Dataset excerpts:
- - -

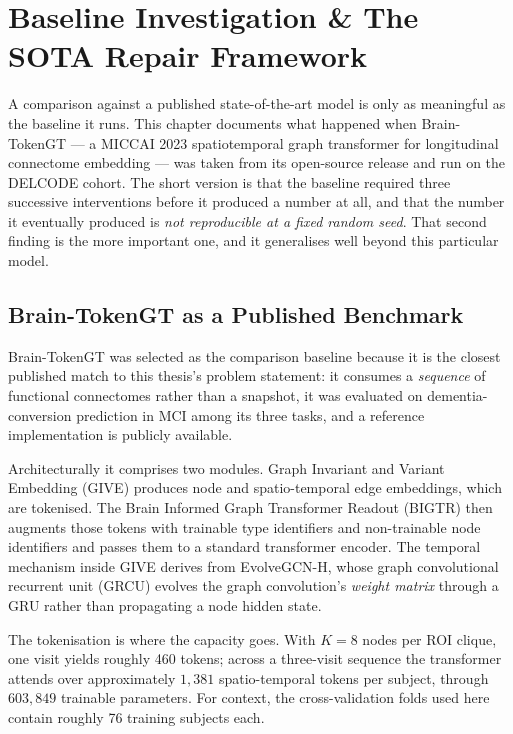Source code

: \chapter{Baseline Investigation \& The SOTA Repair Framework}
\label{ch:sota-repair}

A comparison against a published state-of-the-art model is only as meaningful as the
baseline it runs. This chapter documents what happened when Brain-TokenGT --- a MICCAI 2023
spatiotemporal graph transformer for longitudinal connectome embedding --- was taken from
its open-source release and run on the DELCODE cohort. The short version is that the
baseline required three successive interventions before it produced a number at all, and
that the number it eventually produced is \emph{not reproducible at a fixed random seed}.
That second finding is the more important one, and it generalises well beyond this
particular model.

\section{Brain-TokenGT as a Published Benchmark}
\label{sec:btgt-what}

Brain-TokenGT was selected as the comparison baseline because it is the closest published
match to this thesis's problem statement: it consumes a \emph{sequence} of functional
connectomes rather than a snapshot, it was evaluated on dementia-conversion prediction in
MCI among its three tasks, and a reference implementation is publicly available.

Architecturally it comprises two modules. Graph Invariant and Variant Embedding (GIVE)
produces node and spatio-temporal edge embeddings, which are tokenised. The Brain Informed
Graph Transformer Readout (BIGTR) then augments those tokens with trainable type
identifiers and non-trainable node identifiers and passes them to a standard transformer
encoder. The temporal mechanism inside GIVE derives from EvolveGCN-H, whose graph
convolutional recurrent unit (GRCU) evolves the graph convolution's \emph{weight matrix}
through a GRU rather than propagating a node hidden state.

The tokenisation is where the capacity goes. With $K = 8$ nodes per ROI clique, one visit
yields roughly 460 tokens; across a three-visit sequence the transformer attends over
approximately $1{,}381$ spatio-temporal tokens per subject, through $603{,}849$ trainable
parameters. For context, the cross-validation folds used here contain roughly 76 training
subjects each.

- - -

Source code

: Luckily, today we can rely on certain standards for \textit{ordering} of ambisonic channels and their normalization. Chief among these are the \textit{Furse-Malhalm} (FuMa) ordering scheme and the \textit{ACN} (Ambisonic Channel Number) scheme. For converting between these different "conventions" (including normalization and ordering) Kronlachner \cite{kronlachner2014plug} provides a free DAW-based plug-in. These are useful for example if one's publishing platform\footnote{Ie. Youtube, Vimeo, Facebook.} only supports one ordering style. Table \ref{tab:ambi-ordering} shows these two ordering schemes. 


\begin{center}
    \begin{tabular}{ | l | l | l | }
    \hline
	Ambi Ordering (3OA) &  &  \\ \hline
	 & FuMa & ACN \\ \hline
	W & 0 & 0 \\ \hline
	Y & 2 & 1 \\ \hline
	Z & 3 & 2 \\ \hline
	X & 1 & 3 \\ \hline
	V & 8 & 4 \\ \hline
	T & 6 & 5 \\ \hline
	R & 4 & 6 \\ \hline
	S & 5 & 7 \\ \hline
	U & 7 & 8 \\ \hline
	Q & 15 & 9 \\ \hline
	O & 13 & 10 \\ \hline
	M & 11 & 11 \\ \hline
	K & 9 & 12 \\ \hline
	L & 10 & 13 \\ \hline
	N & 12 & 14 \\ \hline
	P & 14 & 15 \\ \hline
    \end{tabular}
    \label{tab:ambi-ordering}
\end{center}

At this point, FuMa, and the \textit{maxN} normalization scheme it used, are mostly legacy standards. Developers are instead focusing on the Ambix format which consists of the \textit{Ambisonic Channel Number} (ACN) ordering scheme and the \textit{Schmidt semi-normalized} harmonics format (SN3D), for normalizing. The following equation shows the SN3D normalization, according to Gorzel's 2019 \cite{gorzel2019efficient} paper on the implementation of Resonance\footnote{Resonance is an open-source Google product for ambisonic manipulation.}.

- - -

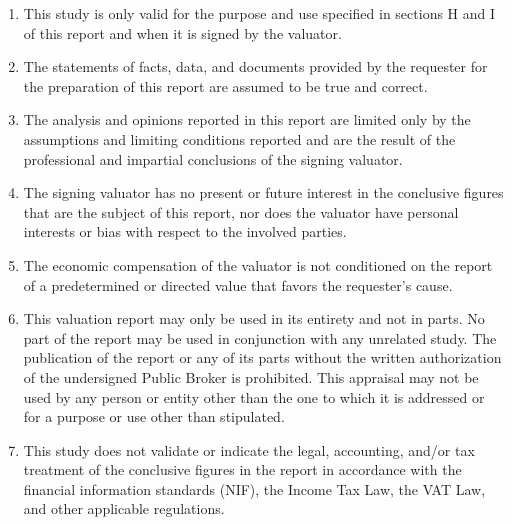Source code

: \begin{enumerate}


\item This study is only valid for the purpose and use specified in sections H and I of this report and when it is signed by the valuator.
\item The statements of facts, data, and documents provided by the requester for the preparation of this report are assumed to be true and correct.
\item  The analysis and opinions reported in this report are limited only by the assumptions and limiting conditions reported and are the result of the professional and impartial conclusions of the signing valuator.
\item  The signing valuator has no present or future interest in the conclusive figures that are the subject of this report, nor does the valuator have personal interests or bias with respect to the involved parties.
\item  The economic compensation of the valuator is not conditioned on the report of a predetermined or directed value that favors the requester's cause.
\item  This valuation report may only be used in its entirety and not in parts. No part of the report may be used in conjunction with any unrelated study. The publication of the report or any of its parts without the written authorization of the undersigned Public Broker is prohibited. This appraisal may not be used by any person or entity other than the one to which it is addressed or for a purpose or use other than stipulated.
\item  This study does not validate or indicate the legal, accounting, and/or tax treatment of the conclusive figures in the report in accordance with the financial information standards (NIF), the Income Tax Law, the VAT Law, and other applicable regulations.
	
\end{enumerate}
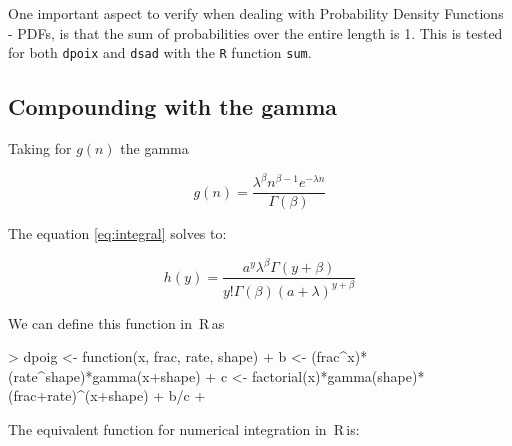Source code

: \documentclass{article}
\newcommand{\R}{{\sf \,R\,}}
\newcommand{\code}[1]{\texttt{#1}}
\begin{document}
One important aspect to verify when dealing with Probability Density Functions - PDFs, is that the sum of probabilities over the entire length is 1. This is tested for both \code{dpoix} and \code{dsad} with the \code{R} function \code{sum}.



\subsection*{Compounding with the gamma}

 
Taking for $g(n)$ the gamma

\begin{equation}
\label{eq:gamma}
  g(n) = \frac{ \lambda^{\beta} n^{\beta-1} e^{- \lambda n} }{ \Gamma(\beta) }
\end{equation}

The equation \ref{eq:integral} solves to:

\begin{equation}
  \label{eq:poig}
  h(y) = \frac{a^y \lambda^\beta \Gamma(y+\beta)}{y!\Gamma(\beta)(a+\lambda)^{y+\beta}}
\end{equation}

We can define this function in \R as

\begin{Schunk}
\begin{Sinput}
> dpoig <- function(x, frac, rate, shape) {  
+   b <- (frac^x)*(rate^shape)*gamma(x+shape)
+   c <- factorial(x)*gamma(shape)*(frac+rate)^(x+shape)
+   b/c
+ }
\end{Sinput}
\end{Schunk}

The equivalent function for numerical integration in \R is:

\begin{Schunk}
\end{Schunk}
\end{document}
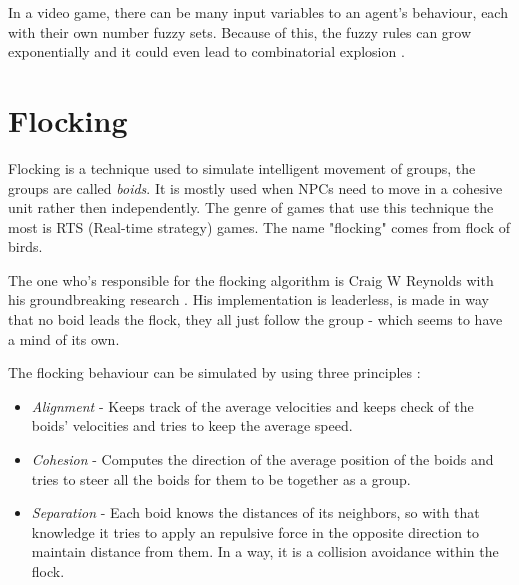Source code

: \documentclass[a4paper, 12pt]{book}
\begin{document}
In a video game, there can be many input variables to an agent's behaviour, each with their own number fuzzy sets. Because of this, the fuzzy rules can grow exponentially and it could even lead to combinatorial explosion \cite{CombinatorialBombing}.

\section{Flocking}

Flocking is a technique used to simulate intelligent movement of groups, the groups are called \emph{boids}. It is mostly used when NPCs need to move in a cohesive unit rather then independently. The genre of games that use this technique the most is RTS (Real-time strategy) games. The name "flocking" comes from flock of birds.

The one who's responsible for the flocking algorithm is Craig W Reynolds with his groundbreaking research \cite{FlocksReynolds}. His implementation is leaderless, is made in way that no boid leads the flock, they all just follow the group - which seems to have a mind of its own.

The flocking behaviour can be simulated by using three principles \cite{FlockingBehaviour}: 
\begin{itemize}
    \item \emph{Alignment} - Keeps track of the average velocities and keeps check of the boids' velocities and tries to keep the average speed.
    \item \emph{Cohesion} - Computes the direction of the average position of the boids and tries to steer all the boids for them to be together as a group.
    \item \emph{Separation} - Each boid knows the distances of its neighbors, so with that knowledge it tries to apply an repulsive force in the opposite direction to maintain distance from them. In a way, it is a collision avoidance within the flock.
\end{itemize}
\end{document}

- - -

◆ EXERCISE: Every line above from the line with "baseline it runs." to the line with "That second finding", both included, must be reproduced exactly, and no other line may appear.

◆ EXERCISE RESULT:
baseline it runs. This chapter documents what happened when Brain-TokenGT --- a MICCAI 2023
spatiotemporal graph transformer for longitudinal connectome embedding --- was taken from
its open-source release and run on the DELCODE cohort. The short version is that the
baseline required three successive interventions before it produced a number at all, and
that the number it eventually produced is \emph{not reproducible at a fixed random seed}.
That second finding is the more important one, and it generalises well beyond this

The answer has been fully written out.